Hendrick Group Sued Due to Commissions
March 23, 2018—Thirty-three former salespeople at Rick Hendrick Chevrolet Naples in Florida are in the process of suing the dealership’s parent company, alleging that the dealership group took actions that deliberately reduced their commissions.
The dealership allegedly combined fictitious or extravagantly inflated costs to sales associates’ deals, thereby utilizing sum margins to compensate smaller commissions. The added costs (for markups like cleaning and detailing) cut commissions earned on vehicles to the mandatory minimum of $200 per sale, according to a report by the Naples Daily News.
That was also noted in a censure filed in February in the 20th Judicial Circuit in Collier County, Fla.
According to the suit, the sales associates, who worked strictly on commissions, were to get paid a gross profit of 25 percent on new cars and 30 percent on used cars, with the guaranteed minimum established at $200, based on their contracts. The plaintiffs allege the dealership, at the direction of Hendrick, engaged in deceitful practices to manipulate its sales numbers so it could pay lower commissions, and that it refused to provide an accounting of their deals.

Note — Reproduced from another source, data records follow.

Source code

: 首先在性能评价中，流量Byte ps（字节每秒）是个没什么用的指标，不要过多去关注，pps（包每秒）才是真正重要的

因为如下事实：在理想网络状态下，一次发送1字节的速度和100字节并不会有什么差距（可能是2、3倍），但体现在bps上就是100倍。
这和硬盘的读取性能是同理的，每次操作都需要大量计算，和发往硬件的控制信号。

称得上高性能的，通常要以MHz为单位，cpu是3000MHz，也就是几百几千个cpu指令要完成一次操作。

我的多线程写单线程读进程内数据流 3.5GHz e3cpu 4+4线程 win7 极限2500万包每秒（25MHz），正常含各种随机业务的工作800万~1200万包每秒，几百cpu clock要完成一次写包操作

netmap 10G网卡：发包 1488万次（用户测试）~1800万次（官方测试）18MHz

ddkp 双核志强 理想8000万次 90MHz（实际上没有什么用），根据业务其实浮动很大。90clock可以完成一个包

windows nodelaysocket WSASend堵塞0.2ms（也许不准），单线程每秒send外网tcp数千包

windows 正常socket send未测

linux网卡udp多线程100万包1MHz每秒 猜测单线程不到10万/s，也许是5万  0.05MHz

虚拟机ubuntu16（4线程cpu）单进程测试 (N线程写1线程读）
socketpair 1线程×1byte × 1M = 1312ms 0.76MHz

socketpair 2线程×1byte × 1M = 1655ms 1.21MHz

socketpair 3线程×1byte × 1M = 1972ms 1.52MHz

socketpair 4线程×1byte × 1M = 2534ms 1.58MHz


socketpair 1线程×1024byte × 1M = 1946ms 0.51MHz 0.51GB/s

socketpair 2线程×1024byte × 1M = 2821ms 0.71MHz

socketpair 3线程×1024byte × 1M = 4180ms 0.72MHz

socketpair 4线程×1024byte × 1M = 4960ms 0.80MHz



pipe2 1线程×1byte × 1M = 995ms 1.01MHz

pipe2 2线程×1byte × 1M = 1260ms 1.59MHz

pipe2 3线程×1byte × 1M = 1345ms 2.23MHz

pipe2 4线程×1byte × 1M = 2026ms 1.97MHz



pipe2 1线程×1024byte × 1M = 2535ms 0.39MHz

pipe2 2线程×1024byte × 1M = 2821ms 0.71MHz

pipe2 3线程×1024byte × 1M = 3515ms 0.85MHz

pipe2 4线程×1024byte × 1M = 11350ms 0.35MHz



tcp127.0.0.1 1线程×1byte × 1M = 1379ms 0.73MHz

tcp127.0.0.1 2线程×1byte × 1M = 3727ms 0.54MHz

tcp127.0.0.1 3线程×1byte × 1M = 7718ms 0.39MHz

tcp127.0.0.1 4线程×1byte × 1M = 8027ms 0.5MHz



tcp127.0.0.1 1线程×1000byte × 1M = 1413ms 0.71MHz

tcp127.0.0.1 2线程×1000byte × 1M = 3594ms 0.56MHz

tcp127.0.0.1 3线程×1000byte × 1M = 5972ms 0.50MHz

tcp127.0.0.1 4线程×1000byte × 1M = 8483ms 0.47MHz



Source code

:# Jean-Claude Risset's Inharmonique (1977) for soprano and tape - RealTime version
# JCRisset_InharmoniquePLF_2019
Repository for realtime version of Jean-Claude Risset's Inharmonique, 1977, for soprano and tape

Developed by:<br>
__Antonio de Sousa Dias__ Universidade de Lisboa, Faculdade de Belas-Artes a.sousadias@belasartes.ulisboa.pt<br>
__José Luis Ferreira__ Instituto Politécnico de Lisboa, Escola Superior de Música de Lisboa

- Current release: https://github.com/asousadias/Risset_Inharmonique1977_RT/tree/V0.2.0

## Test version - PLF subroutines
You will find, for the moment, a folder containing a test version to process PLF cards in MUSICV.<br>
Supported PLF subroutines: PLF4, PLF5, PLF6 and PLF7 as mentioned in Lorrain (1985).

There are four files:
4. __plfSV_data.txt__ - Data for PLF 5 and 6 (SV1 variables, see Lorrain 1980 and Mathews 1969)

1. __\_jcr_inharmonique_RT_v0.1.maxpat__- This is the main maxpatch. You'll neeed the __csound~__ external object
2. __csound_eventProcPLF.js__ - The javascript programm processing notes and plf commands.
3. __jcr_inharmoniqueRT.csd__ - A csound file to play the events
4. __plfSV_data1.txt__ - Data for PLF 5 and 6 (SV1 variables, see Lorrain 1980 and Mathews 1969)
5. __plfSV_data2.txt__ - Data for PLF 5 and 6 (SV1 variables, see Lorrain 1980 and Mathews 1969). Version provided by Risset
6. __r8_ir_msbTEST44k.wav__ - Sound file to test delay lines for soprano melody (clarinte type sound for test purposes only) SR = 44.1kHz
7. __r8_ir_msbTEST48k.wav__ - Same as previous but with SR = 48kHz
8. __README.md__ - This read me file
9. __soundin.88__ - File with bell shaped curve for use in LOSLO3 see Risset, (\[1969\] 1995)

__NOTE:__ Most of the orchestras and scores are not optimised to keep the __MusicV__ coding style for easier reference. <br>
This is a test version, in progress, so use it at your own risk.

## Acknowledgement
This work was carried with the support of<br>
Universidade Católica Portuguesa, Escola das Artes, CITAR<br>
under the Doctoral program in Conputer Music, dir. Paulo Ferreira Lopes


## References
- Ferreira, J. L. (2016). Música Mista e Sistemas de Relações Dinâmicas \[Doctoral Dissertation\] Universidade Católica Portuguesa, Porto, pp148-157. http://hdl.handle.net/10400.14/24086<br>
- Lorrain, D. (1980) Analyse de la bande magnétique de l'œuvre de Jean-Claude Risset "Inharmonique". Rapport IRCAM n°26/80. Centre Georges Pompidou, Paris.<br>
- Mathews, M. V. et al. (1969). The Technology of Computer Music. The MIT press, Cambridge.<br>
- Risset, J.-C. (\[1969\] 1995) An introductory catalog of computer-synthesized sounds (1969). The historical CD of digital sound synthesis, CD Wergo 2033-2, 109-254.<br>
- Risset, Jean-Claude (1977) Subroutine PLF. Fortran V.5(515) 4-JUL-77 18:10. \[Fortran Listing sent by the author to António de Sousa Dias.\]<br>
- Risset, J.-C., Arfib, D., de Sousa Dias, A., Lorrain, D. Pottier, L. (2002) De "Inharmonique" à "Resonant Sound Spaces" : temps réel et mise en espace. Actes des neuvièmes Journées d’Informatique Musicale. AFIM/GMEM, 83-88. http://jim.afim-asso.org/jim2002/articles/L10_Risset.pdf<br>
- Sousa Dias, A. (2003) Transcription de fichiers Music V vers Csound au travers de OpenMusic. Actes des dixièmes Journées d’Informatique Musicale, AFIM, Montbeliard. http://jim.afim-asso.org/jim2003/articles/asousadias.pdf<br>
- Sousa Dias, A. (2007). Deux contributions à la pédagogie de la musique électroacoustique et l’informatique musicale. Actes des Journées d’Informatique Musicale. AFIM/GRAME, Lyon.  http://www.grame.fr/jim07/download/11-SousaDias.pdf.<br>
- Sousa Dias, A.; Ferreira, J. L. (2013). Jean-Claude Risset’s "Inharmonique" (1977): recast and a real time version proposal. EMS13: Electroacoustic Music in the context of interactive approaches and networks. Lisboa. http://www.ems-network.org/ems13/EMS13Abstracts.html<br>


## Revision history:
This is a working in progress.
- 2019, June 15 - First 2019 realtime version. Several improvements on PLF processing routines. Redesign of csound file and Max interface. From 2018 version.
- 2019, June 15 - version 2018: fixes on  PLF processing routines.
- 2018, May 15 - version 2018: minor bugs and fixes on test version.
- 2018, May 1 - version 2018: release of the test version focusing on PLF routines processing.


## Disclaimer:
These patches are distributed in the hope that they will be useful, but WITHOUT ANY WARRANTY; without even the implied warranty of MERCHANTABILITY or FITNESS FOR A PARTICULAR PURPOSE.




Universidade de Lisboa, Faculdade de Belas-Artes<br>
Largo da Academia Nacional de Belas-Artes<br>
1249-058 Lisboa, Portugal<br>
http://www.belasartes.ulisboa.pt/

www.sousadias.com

The lawsuit pronounced an indemnification for breaking contract, and breaking a pragmatic compact of good faith and satisfactory dealing, fraud, and delinquent salary surpassing $75,000.
A reported 250 Hendrick sales associates in Florida could be included in the lawsuit, and even more if the suit eventually includes all 102 Hendrick dealerships; the Hendricks Automotive Group is the nation’s sixth-largest dealership organization.
The next court date for the lawsuit was scheduled for Friday, for a case management conference. If the case is certified as a class action, it could take at least two years to solve, the Daily News reported.